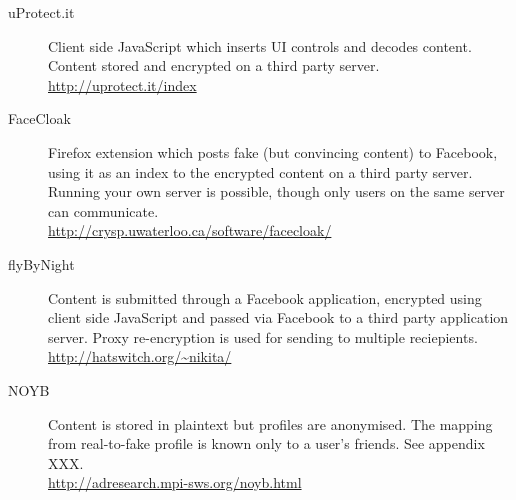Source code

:     \begin{description}
    
        \item[uProtect.it] Client side JavaScript which inserts UI controls and decodes content. Content stored and encrypted on a third party server. \hfill \\
        \url{http://uprotect.it/index}
        
        \item[FaceCloak] Firefox extension which posts fake (but convincing content) to Facebook, using it as an index to the encrypted content on a third party server. Running your own server is possible, though only users on the same server can communicate. \hfill \\
        \url{http://crysp.uwaterloo.ca/software/facecloak/}
        
        \item[flyByNight] Content is submitted through a Facebook application, encrypted using client side JavaScript and passed via Facebook to a third party application server. Proxy re-encryption is used for sending to multiple reciepients. \hfill \\
        \url{http://hatswitch.org/~nikita/}
        
        \item[NOYB] Content is stored in plaintext but profiles are anonymised. The mapping from real-to-fake profile is known only to a user's friends. See appendix XXX. \hfill \\
        \url{http://adresearch.mpi-sws.org/noyb.html}
        
    \end{description}





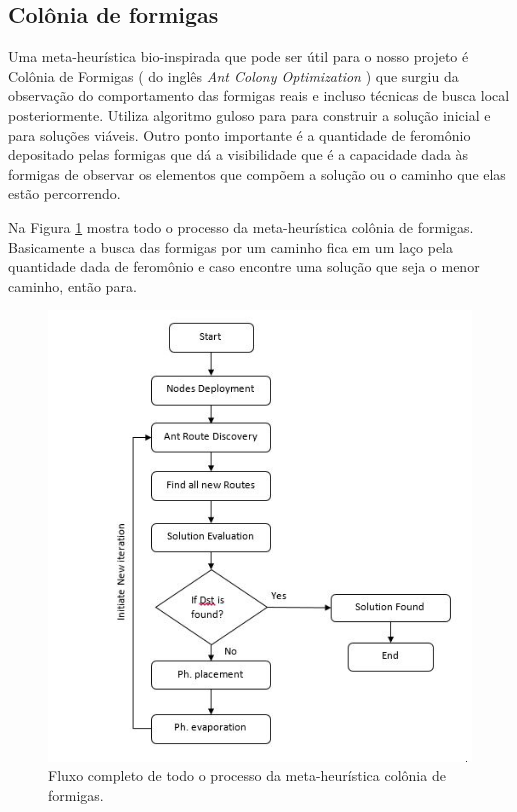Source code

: \documentclass[conference]{IEEEtran}
\begin{document}
\subsection{Colônia de formigas}

Uma meta-heurística bio-inspirada que pode ser útil para o nosso projeto é Colônia de Formigas \cite{dorigo1999ant} ( do inglês \textit{Ant Colony Optimization} ) que surgiu da observação do
comportamento das formigas reais e incluso técnicas de busca local posteriormente. Utiliza algoritmo guloso para para construir a solução inicial e para soluções viáveis. Outro ponto
importante é a quantidade de feromônio depositado pelas formigas que dá a visibilidade que é a capacidade dada às formigas de observar os elementos que compõem a solução ou o caminho que
elas estão percorrendo.


Na Figura \ref{figura_ant} mostra todo o processo da meta-heurística colônia de formigas. Basicamente a busca das formigas por um caminho fica em um laço pela quantidade dada de feromônio e caso
encontre uma solução que seja o menor caminho, então para.

\begin{figure}[!htb]
  \centering
  \includegraphics[scale=0.5]{imagens/ant.jpeg}
 \caption{Fluxo completo de todo o processo da meta-heurística colônia de formigas. \cite{nayyar2017simulation}}
  \label{figura_ant}
\end{figure}
\end{document}
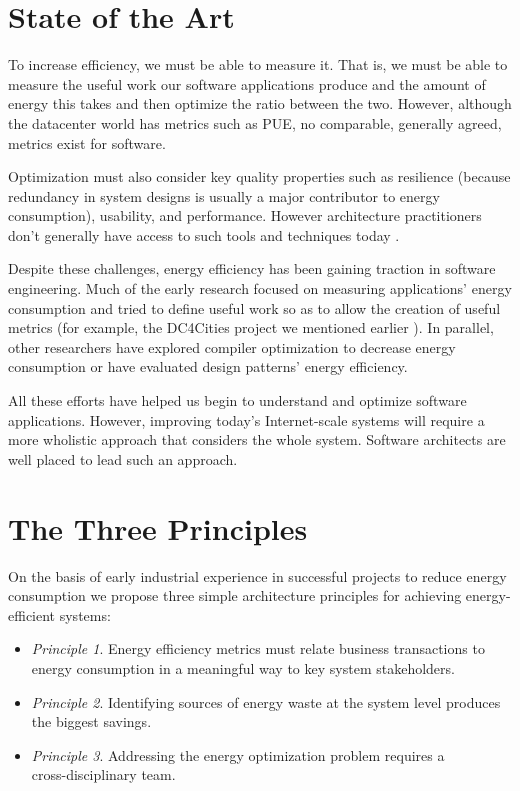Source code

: \section{State of the Art}

To increase efficiency, we must be able to measure it. That is, we must be able to measure the useful work our software applications produce and the amount of energy this takes and then optimize the ratio between the two. However, although the datacenter world has metrics such as PUE, no comparable, generally agreed, metrics exist for software.

Optimization must also consider key quality properties such as resilience (because redundancy in system designs is usually a major contributor to energy consumption), usability, and performance. However architecture practitioners don't generally have access to such tools and techniques today \cite{bashroush2016-datacentreenergy}.

Despite these challenges, energy efficiency has been gaining traction in software engineering. Much of the early research focused on measuring applications' energy consumption \cite{islam2016-energysoftwarefeatures} and tried to define useful work so as to allow the creation of useful metrics (for example, the DC4Cities project we mentioned earlier \cite{dc4cities2014_dcmetrics}). In parallel, other researchers have explored compiler optimization to decrease energy consumption or have evaluated design patterns' energy efficiency.

All these efforts have helped us begin to understand and optimize software applications. However, improving today's Internet-scale systems will require a more wholistic approach that considers the whole system. Software architects are well placed to lead such an approach.

\section{The Three Principles}

On the basis of early industrial experience in successful projects to reduce energy consumption we propose three simple architecture principles for achieving energy-efficient systems:

\begin{itemize}
\item \emph{Principle 1}. Energy efficiency metrics must relate business transactions to energy consumption in a meaningful way to key system stakeholders.
\item \emph{Principle 2}. Identifying sources of energy waste at the system level produces the biggest savings.
\item \emph{Principle 3}. Addressing the energy optimization problem requires a \\ cross-disciplinary team.
\end{itemize}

*Exercise aim*: Give back exactly the lines from the first line of the data through the line with "comportamento das formigas", pictures excluded.

*Output of the task*:
Source code

:     \begin{description}
    
        \item[uProtect.it] Client side JavaScript which inserts UI controls and decodes content. Content stored and encrypted on a third party server. \hfill \\
        \url{http://uprotect.it/index}
        
        \item[FaceCloak] Firefox extension which posts fake (but convincing content) to Facebook, using it as an index to the encrypted content on a third party server. Running your own server is possible, though only users on the same server can communicate. \hfill \\
        \url{http://crysp.uwaterloo.ca/software/facecloak/}
        
        \item[flyByNight] Content is submitted through a Facebook application, encrypted using client side JavaScript and passed via Facebook to a third party application server. Proxy re-encryption is used for sending to multiple reciepients. \hfill \\
        \url{http://hatswitch.org/~nikita/}
        
        \item[NOYB] Content is stored in plaintext but profiles are anonymised. The mapping from real-to-fake profile is known only to a user's friends. See appendix XXX. \hfill \\
        \url{http://adresearch.mpi-sws.org/noyb.html}
        
    \end{description}





Source code

: \documentclass[conference]{IEEEtran}
\begin{document}
\subsection{Colônia de formigas}

Uma meta-heurística bio-inspirada que pode ser útil para o nosso projeto é Colônia de Formigas \cite{dorigo1999ant} ( do inglês \textit{Ant Colony Optimization} ) que surgiu da observação do
comportamento das formigas reais e incluso técnicas de busca local posteriormente. Utiliza algoritmo guloso para para construir a solução inicial e para soluções viáveis. Outro ponto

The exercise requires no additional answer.